-------- PROVIDED MATERIAL
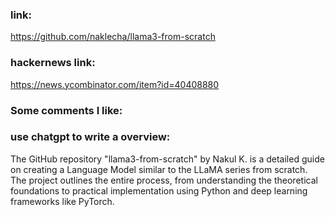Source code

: ### link:

https://github.com/naklecha/llama3-from-scratch

### hackernews link:

https://news.ycombinator.com/item?id=40408880

### Some comments I like:    



### use chatgpt to write a overview:

The GitHub repository "llama3-from-scratch" by Nakul K. is a detailed guide on creating a Language Model similar to the LLaMA series from scratch. The project outlines the entire process, from understanding the theoretical foundations to practical implementation using Python and deep learning frameworks like PyTorch.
----------------
> TRY IT
Among the lines above, return each one holding the string "scratch".

> ANSWER AREA
https://github.com/naklecha/llama3-from-scratch
The GitHub repository "llama3-from-scratch" by Nakul K. is a detailed guide on creating a Language Model similar to the LLaMA series from scratch. The project outlines the entire process, from understanding the theoretical foundations to practical implementation using Python and deep learning frameworks like PyTorch.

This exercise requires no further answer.